[Git][ghc/ghc][wip/local-symbols-2] 2 commits: codeGen: Produce local symbols for module-internal functions

Ben Gamari gitlab at gitlab.haskell.org
Mon Oct 26 21:22:05 UTC 2020



Ben Gamari pushed to branch wip/local-symbols-2 at Glasgow Haskell Compiler / GHC


Commits:
49c69308 by Ben Gamari at 2020-10-26T17:21:57-04:00
codeGen: Produce local symbols for module-internal functions

It turns out that some important native debugging/profiling tools (e.g.
perf) rely only on symbol tables for function name resolution (as
opposed to using DWARF DIEs). However, previously GHC would emit
temporary symbols (e.g. `.La42b`) to identify module-internal
entities. Such symbols are dropped during linking and therefore not
visible to runtime tools (in addition to having rather un-helpful unique
names). For instance, `perf report` would often end up attributing all
cost to the libc `frame_dummy` symbol since Haskell code was no covered
by any proper symbol (see #17605).

We now rather follow the model of C compilers and emit
descriptively-named local symbols for module internal things.
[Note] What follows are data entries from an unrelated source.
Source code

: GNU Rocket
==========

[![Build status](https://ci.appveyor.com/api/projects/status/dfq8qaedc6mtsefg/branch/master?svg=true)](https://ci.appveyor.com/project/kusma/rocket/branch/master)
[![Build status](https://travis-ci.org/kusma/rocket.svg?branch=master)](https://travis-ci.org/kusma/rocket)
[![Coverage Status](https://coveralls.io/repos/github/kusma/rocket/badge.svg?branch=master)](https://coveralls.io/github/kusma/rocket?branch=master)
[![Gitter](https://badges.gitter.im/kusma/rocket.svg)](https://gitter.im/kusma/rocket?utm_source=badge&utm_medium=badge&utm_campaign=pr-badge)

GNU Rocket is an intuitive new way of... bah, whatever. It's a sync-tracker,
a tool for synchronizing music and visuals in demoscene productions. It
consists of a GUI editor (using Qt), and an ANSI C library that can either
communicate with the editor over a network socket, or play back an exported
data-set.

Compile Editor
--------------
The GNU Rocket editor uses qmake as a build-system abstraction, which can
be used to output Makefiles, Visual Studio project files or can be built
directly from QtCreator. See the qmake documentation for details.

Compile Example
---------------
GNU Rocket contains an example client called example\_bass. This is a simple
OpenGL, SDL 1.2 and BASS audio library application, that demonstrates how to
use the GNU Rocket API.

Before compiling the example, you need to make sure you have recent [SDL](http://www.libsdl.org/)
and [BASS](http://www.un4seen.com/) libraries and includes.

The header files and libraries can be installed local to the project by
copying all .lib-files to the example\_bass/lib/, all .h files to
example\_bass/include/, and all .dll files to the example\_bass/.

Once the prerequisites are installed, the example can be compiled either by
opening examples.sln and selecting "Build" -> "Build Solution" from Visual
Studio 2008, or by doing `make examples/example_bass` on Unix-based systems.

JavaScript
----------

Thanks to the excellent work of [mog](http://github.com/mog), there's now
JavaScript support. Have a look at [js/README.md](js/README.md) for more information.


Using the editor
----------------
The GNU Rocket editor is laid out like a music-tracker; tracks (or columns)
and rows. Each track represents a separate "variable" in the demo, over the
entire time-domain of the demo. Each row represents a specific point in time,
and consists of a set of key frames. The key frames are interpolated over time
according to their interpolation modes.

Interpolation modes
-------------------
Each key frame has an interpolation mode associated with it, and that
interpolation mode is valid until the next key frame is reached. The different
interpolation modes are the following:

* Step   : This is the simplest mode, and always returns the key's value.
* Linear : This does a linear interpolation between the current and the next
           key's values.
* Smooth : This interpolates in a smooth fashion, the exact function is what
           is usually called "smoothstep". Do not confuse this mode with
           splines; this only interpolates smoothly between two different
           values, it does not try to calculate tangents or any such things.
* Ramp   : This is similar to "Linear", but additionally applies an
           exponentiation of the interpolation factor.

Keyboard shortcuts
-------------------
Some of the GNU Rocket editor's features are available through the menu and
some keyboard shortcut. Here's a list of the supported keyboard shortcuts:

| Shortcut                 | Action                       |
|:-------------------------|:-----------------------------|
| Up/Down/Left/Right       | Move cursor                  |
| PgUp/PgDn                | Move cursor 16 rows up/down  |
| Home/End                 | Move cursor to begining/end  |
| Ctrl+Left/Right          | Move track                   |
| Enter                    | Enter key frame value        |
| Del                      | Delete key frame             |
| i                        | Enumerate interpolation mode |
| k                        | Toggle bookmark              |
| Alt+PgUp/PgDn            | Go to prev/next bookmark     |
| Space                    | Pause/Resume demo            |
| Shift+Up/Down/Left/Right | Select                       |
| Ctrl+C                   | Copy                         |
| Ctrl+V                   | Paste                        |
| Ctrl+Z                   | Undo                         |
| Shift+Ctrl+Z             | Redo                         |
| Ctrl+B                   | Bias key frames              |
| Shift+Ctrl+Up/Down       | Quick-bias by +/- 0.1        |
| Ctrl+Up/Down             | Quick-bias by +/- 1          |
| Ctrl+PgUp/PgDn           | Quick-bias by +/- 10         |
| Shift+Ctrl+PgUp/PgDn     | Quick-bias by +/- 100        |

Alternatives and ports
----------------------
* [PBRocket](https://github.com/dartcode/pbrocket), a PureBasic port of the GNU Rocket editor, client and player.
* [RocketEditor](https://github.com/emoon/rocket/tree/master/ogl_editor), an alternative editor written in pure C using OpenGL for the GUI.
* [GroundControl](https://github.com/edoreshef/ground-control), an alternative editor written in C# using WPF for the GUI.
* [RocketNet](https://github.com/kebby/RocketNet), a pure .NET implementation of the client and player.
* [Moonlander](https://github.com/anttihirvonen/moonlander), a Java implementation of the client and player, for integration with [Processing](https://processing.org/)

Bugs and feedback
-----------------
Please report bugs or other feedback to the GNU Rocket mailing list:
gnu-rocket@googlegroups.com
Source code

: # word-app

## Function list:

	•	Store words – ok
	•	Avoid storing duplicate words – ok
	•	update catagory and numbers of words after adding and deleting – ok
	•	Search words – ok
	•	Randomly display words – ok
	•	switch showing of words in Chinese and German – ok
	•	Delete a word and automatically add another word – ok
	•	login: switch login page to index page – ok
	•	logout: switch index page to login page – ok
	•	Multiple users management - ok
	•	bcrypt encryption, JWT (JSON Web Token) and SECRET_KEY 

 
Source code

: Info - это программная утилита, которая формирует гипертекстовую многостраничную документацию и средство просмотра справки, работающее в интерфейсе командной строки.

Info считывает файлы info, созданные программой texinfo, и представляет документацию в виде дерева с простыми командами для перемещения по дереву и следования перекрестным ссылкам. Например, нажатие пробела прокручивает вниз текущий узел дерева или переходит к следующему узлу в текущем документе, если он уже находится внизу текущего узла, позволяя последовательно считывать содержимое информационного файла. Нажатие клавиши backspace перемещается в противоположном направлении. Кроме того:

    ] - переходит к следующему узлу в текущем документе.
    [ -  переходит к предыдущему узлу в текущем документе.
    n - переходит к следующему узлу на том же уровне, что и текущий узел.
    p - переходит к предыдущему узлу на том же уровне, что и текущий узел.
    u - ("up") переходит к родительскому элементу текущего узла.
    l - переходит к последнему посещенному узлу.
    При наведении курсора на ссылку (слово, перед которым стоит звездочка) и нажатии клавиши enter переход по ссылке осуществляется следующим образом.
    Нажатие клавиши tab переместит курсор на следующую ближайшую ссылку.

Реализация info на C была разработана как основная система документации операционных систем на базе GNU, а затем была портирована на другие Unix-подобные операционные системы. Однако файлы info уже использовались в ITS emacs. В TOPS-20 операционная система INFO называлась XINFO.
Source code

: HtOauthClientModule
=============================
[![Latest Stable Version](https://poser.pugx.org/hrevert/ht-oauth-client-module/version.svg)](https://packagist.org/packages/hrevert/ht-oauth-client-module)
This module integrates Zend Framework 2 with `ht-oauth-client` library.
Since this
will increase object file size this behavior can be disabled with the
`-fno-expose-all-symbols` flag.

With this `perf record` can finally be used against Haskell executables.
Even more, with `-g3` `perf annotate` provides inline source code.

- - - - -
6a977ea5 by Ben Gamari at 2020-10-26T17:21:57-04:00
Enable -fexpose-all-symbols when debug level is set

- - - - -


9 changed files:

- compiler/GHC/Cmm/CLabel.hs
- compiler/GHC/CmmToAsm.hs
- compiler/GHC/CmmToAsm/Config.hs
- compiler/GHC/CmmToAsm/Monad.hs
- compiler/GHC/CmmToAsm/X86/Ppr.hs
- compiler/GHC/Driver/Flags.hs
- compiler/GHC/Driver/Session.hs
- docs/users_guide/debug-info.rst
- docs/users_guide/phases.rst


Changes:

=====================================
compiler/GHC/Cmm/CLabel.hs
=====================================
@@ -118,6 +118,7 @@ module GHC.Cmm.CLabel (
         LabelStyle (..),
         pprDebugCLabel,
         pprCLabel,
+        ppInternalProcLabel,
 
         -- * Others
         dynamicLinkerLabelInfo,
@@ -1360,6 +1361,39 @@ pprCLabel platform sty lbl =
    CmmLabel _ _ fs CmmRet      -> maybe_underscore $ ftext fs <> text "_ret"
    CmmLabel _ _ fs CmmClosure  -> maybe_underscore $ ftext fs <> text "_closure"
 
+-- Note [Internal proc labels]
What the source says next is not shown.